Modern readers would give her more slack than her contemporaries. Another source of reader sympathy: "She was defending herself!" But, yes, Tracy would at least need to have a hand on her in a definitively threatening fashion to justify killing him.
Ah, much to think about. Fortunately between rewriting Lucy and actually getting to that point in Anna's story, I've got a few months to make up my mind.
t ponders
Um - why have her kill him?
Why not just have her wound him, badly enough to completely fuck up her head? The sort of wound that would effectively end his career, but leave him alive, and just as eager to hush it up as she would be?

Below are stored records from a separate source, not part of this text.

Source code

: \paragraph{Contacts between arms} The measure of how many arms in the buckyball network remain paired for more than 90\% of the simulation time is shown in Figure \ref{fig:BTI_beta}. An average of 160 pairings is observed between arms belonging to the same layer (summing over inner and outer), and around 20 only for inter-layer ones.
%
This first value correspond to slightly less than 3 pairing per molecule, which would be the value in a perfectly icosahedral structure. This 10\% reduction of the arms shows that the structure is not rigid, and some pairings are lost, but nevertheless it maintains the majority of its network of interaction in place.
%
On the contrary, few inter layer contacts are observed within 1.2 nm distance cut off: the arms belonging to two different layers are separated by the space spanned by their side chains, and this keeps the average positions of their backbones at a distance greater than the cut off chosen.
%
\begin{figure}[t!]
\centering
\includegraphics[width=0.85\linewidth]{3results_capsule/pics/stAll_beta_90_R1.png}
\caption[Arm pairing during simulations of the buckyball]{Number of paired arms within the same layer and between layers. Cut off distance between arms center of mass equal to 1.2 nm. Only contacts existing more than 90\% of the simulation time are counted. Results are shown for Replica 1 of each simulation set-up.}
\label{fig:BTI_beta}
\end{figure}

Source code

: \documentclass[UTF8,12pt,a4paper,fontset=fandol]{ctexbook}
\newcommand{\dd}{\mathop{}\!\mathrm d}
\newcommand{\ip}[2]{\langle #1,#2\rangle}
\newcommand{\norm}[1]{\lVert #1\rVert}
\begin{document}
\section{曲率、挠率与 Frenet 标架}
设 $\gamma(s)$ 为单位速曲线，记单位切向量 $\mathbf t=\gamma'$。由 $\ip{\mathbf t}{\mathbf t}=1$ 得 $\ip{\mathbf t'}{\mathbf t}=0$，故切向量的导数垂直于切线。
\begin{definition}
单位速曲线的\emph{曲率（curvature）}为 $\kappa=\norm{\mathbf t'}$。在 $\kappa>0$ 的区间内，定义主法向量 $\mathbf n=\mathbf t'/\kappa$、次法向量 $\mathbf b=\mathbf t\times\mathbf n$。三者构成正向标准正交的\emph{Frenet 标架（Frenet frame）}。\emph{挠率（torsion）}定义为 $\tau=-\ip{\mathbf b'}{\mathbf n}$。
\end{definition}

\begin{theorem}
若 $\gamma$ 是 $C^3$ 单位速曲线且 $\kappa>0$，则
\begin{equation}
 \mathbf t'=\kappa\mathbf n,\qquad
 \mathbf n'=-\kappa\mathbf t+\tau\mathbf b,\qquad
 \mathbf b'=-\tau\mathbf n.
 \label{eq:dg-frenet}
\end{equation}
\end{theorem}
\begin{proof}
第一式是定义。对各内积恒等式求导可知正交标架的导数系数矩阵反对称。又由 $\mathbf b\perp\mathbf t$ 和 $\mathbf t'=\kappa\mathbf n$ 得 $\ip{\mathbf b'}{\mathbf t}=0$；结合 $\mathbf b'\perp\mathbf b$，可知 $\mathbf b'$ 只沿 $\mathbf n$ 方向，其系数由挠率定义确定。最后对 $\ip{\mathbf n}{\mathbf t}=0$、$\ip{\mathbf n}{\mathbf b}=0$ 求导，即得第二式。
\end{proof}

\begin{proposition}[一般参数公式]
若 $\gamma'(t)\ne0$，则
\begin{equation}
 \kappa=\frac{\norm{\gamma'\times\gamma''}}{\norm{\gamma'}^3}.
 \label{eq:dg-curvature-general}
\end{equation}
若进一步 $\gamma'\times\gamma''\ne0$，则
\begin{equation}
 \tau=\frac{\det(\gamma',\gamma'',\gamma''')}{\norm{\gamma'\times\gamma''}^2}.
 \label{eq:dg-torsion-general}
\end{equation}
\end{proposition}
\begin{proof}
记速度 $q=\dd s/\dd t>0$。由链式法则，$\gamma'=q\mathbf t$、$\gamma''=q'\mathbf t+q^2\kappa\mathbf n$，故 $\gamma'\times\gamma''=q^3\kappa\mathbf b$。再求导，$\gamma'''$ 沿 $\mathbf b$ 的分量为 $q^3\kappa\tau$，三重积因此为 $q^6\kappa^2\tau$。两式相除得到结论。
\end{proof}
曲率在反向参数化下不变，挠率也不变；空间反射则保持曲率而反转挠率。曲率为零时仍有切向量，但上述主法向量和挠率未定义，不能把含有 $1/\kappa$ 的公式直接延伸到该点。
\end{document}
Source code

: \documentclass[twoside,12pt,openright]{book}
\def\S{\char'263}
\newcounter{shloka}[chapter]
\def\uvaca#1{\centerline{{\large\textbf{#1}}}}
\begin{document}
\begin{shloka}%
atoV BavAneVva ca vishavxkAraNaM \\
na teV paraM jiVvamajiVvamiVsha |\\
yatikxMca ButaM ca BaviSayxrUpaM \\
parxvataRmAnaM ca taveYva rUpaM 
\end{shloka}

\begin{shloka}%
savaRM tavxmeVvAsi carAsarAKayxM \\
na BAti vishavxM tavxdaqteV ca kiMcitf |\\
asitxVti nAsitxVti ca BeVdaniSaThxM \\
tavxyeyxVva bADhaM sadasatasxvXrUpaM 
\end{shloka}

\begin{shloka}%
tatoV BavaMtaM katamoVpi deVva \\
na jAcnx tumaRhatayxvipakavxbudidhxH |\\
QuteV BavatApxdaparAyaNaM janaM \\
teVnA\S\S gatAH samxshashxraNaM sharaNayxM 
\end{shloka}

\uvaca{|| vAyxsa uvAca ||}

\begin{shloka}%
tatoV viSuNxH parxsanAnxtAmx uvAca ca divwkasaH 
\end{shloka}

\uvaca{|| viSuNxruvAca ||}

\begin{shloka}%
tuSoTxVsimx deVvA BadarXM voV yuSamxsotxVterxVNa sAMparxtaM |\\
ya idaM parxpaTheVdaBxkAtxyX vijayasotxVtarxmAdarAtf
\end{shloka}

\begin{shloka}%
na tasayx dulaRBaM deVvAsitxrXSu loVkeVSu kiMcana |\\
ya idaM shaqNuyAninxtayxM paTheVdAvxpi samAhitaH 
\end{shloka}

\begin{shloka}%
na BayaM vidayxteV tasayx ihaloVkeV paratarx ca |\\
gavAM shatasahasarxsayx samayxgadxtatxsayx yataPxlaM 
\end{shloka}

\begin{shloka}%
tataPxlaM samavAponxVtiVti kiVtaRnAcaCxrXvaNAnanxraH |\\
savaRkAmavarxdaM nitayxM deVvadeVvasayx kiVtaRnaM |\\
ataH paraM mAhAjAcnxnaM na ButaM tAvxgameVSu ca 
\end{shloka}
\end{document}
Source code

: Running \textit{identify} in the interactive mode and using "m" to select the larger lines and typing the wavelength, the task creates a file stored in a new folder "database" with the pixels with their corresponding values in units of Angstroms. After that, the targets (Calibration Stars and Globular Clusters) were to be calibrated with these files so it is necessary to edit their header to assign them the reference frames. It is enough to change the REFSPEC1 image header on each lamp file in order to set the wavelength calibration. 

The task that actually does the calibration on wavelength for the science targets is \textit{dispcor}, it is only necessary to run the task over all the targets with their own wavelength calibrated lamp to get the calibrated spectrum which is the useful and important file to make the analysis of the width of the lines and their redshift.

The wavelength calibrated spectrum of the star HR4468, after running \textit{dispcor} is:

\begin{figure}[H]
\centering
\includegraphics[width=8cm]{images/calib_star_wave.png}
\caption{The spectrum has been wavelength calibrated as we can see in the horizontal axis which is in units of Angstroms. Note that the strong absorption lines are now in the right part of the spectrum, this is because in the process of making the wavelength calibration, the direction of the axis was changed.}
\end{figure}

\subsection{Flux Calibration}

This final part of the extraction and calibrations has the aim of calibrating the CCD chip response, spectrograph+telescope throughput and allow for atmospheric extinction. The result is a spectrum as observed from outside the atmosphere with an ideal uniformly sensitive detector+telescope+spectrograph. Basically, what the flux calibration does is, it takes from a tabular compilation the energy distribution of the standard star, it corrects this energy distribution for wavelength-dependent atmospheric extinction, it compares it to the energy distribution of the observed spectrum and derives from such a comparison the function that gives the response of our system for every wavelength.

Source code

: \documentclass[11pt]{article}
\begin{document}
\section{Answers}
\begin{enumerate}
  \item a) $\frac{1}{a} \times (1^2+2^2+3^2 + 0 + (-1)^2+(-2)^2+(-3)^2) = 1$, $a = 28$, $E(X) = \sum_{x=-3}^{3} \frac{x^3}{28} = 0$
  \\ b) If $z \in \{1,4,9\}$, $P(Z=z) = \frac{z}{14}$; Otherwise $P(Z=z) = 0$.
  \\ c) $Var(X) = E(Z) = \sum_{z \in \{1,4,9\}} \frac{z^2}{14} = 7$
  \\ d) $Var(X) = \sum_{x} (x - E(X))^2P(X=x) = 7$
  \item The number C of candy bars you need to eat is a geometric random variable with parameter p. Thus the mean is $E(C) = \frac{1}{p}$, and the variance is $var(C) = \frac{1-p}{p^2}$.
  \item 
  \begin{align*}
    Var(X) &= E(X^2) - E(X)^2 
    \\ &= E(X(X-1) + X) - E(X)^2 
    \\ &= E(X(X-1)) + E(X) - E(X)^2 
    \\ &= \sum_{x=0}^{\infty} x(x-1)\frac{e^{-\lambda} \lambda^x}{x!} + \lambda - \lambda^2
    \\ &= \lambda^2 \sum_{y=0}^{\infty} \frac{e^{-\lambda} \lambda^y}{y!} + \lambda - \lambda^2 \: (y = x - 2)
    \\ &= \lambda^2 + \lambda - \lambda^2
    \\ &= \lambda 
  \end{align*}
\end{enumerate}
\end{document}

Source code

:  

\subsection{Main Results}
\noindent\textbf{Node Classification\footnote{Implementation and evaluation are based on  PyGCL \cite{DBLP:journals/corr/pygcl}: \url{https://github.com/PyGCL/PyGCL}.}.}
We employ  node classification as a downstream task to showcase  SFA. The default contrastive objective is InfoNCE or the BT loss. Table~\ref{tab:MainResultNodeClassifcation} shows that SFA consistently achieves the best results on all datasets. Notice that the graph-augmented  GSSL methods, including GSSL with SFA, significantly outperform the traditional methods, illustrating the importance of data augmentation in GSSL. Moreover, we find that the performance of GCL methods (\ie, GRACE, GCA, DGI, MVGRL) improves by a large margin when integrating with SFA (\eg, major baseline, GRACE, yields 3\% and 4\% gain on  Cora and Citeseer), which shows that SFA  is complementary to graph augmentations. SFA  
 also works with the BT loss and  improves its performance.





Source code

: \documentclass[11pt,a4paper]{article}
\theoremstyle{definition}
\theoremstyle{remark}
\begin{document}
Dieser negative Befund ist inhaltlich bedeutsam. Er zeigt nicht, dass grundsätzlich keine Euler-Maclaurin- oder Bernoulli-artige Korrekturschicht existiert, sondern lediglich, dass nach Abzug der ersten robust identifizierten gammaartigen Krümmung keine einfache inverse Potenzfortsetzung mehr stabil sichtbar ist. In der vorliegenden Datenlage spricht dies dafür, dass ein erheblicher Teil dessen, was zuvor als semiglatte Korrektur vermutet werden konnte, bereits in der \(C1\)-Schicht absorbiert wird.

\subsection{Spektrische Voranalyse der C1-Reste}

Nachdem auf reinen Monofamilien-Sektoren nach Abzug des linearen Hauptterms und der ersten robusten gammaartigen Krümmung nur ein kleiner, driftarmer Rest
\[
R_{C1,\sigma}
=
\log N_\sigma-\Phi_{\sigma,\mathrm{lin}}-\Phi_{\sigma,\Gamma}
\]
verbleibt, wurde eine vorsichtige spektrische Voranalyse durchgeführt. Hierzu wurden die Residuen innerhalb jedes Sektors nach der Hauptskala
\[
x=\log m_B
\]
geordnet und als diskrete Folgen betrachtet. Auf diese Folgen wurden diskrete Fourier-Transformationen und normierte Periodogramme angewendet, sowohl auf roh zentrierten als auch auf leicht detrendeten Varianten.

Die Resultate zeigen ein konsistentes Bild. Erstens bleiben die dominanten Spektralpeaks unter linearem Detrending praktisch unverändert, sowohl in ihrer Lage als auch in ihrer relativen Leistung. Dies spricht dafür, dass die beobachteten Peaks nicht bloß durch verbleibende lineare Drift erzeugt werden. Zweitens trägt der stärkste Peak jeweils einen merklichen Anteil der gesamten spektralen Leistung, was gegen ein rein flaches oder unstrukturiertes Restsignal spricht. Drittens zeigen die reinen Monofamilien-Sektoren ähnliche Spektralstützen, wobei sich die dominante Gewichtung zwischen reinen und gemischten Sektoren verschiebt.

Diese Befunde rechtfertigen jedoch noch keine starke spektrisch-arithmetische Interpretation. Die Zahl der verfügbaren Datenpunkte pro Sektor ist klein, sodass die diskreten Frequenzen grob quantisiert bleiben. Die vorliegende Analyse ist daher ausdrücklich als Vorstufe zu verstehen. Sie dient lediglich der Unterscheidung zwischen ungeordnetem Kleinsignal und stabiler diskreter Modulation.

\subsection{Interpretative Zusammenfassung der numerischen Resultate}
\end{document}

Wouldn't leaving him alive make him something of an unresolved issue, a thorn in her side? I'd think it'd add an extra layer of hate to the issues he already has--I'm already planning to give him a run-in or two with Jack, and maybe even a snubbing by Anna, just so he already resents them even before he has something to blackmail them over.
What's wrong with the unresolved issue? It leaves a delicate flavour of possibility of a future book.
It gives him more importance, though, too. Whiny villains don't do well in returns unless they're mad genius whiny villains. Tracy is whiny, didn't you say, Susan?